W3 L2 - Medicinal chemistry on omeprazole & PPIs

Question 1

Structure-Activity Relationship (SAR) meaning

Answer 1

• Drug properties (dissolution, absorption, metabolism, etc.) are governed by molecular structure
• SAR is developed through: Design-make-Test-Analyse cycle.

Question 2

early drug development: drugs in order

Answer 2

H1 histamine antagonists, H2 receptors, cimetidine, ranitidine

Question 3

Peptic Ulcer Disease & Early Drug Development

Answer 3

• Cause: Aggravated by excessive HCl secretion in stomach.
• Early treatments: H1 histamine antagonists (e.g., chlorphenamine) had no gastric benefit.
• histamine involved in gastric acid release
• Discovery: H2 receptors mediate gastric acid secretion.
• Cimetidine (1976): First effective H2 antagonist but short-acting (4–8 hrs).
• Ranitidine: Improved potency and duration (taken 2× daily).

Question 4

omeprazole development: drugs in order

Answer 4

CM-131, sulfoxide analogues, picoprazole, omeprazole

Question 5

Birth of Omeprazole

Answer 5

• Early compound CMN-131: Active but toxic.
• Optimization led to: Sulfoxide analogues with increased activity but stability/toxicity issues.
• Picoprazole: Good efficacy, poor aqueous stability.
• Final optimization: Adjusted electron density on pyridine & benzimidazole to balance potency and stability.
• Omeprazole: Developed as a prodrug, activated in acidic pH (gastric lumen) → forms active sulfenamide.

Question 6

Mechanism of Action of omeprazole

Answer 6

• Target: H⁺/K⁺-ATPase on gastric parietal cells.
• Uses ATP to pump H⁺ ions → stomach lumen.
• Action: Omeprazole irreversibly binds to Cys813 of the proton pump.
• Result: Inhibits acid secretion → increases gastric pH.

Question 7

Pharmacodynamics of omeprazole: prodrug, inhibition, mechanistic basis of potency

Answer 7

• Prodrug: Activation occurs in acidic stomach environment.
• Irreversible inhibition: Long-lasting effect even after plasma drug is cleared.
• Mechanistic basis of potency:
• Ki : Reversible binding affinity.
  Kintact: Rate of irreversible reaction (dominates for omeprazole).

Question 8

Pharmacokinetics (systemic action)
Formulation and stability

Answer 8

• Systemic action: Despite acting in stomach, omeprazole is absorbed and delivered via systemic circulation.
• Formulation challenge: Requires enteric coating to prevent degradation in stomach acid before absorption.
• Stability: Influenced by pH and structure (balance between potency & acid stability).

Question 9

Stereochemistry – Omeprazole vs.
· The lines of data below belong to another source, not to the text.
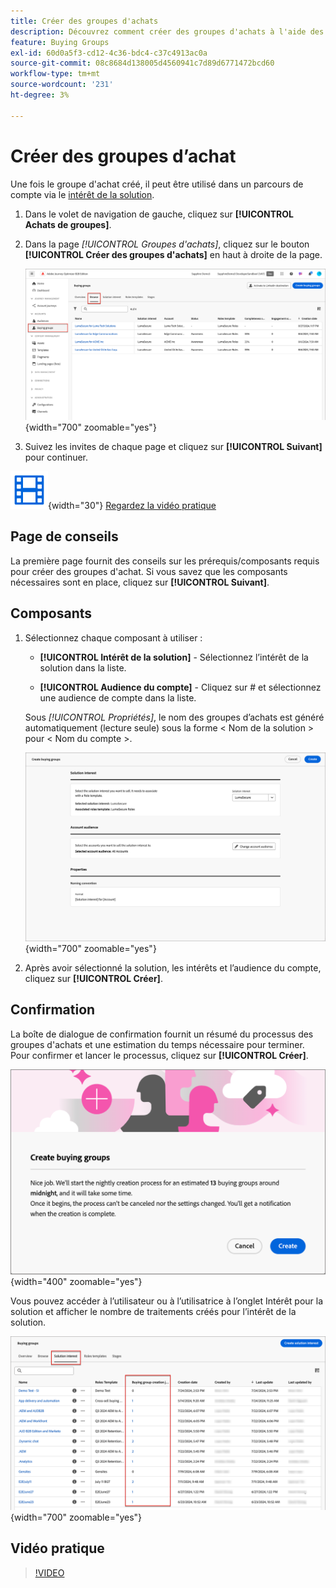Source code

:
 ```yaml
---
title: Créer des groupes d'achats
description: Découvrez comment créer des groupes d'achats à l'aide des composants requis.
feature: Buying Groups
exl-id: 60d0a5f3-cd12-4c36-bdc4-c37c4913ac0a
source-git-commit: 08c8684d138005d4560941c7d89d6771472bcd60
workflow-type: tm+mt
source-wordcount: '231'
ht-degree: 3%

---
```



# Créer des groupes d’achat

Une fois le groupe d&#39;achat créé, il peut être utilisé dans un parcours de compte via le [intérêt de la solution](./solution-interests.md).

1. Dans le volet de navigation de gauche, cliquez sur **[!UICONTROL Achats de groupes]**.

1. Dans la page _[!UICONTROL Groupes d&#39;achats]_, cliquez sur le bouton **[!UICONTROL Créer des groupes d&#39;achats]** en haut à droite de la page.

   ![Cliquez sur Créer des groupes d&#39;achats](./assets/buying-groups-create.png){width="700" zoomable="yes"}

1. Suivez les invites de chaque page et cliquez sur **[!UICONTROL Suivant]** pour continuer.

![Vidéo](../../assets/do-not-localize/icon-video.svg){width="30"} [Regardez la vidéo pratique](#how-to-video)

## Page de conseils

La première page fournit des conseils sur les prérequis/composants requis pour créer des groupes d&#39;achat. Si vous savez que les composants nécessaires sont en place, cliquez sur **[!UICONTROL Suivant]**.

## Composants

1. Sélectionnez chaque composant à utiliser :

   * **[!UICONTROL Intérêt de la solution]** - Sélectionnez l’intérêt de la solution dans la liste.

   * **[!UICONTROL Audience du compte]** - Cliquez sur # et sélectionnez une audience de compte dans la liste.

   Sous _[!UICONTROL Propriétés]_, le nom des groupes d’achats est généré automatiquement (lecture seule) sous la forme &lt; Nom de la solution > pour &lt; Nom du compte >.

   ![Cliquez sur Créer des groupes d&#39;achats](./assets/buying-groups-create-components.png){width="700" zoomable="yes"}

1. Après avoir sélectionné la solution, les intérêts et l’audience du compte, cliquez sur **[!UICONTROL Créer]**.

## Confirmation

La boîte de dialogue de confirmation fournit un résumé du processus des groupes d&#39;achats et une estimation du temps nécessaire pour terminer. Pour confirmer et lancer le processus, cliquez sur **[!UICONTROL Créer]**.

![Boîte de dialogue de confirmation Créer un groupe d&#39;achats](./assets/buying-groups-create-confirm.png){width="400" zoomable="yes"}

Vous pouvez accéder à l’utilisateur ou à l’utilisatrice à l’onglet Intérêt pour la solution et afficher le nombre de traitements créés pour l’intérêt de la solution.

![Cliquez sur Créer des groupes d&#39;achats](./assets/solution-interest-buying-group-jobs.png){width="700" zoomable="yes"}

<!-- Other buying group activities:

Member of buying group.
Assign a member of the buying group.
Remove a member of the buying group. -->

## Vidéo pratique

>[!VIDEO](https://video.tv.adobe.com/v/3433081/?learn=on)
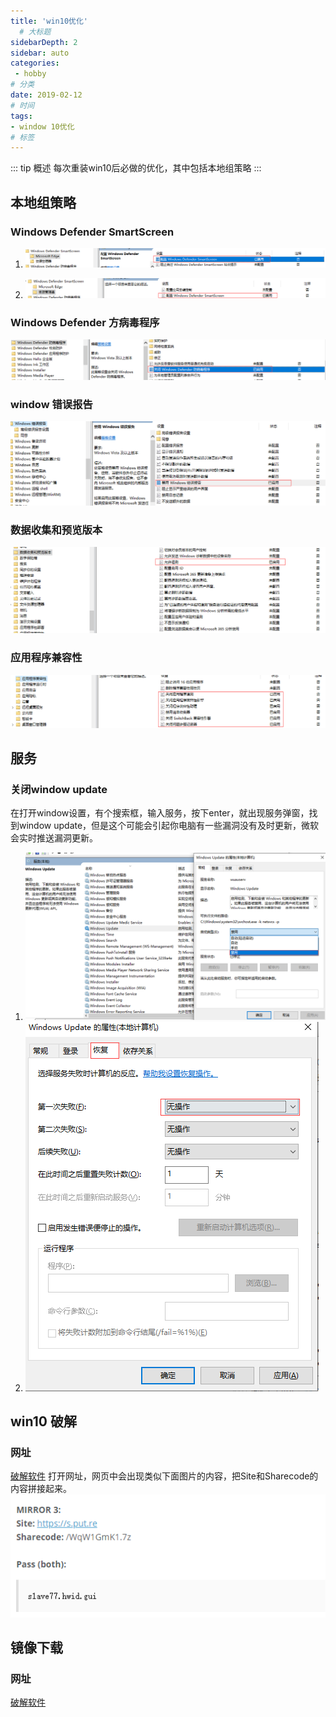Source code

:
 ```yaml
---
title: 'win10优化'
  # 大标题
sidebarDepth: 2
sidebar: auto
categories: 
 - hobby
# 分类
date: 2019-02-12
# 时间
tags:
- window 10优化
# 标签
---
```


::: tip 概述
每次重装win10后必做的优化，其中包括本地组策略
:::

## 本地组策略

### Windows Defender SmartScreen
1. ![](../../.vuepress/public/zc1.png)

2. ![](../../.vuepress/public/zc2.png)

### Windows Defender 方病毒程序
![](../../.vuepress/public/zc3.png)

### window 错误报告
![](../../.vuepress/public/zc4.png)

### 数据收集和预览版本
![](../../.vuepress/public/zc5.png)

### 应用程序兼容性
![](../../.vuepress/public/zc6.png)

## 服务

### 关闭window update
在打开window设置，有个搜索框，输入服务，按下enter，就出现服务弹窗，找到window update，但是这个可能会引起你电脑有一些漏洞没有及时更新，微软会实时推送漏洞更新。
1. ![](../../.vuepress/public/fuwu1.png)
2. ![](../../.vuepress/public/fuwu2.png)

## win10 破解

### 网址
[破解软件](https://www.nsaneforums.com/topic/312871-windows-10-digital-license-hwid-kms38%E2%84%A2-generation/) 
打开网址，网页中会出现类似下面图片的内容，把Site和Sharecode的内容拼接起来。
![](../../.vuepress/public/crack.png)


## 镜像下载

### 网址
[破解软件](https://msdn.itellyou.cn/)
Esomeprazole

Answer 9

• Omeprazole: Racemic mixture (R- & S-enantiomers).
• Esomeprazole (S-enantiomer):
• Slower metabolism than R-form.
• Higher systemic exposure and reduced clearance.
• Approved as a distinct, more effective drug (2001).

Question 10

Clinical Relevance

Answer 10

• Omeprazole & PPIs: Revolutionized treatment for acid-related disorders (ulcers, GERD).
• Structure and chemistry crucial to optimizing stability, potency, and pharmacokinetics.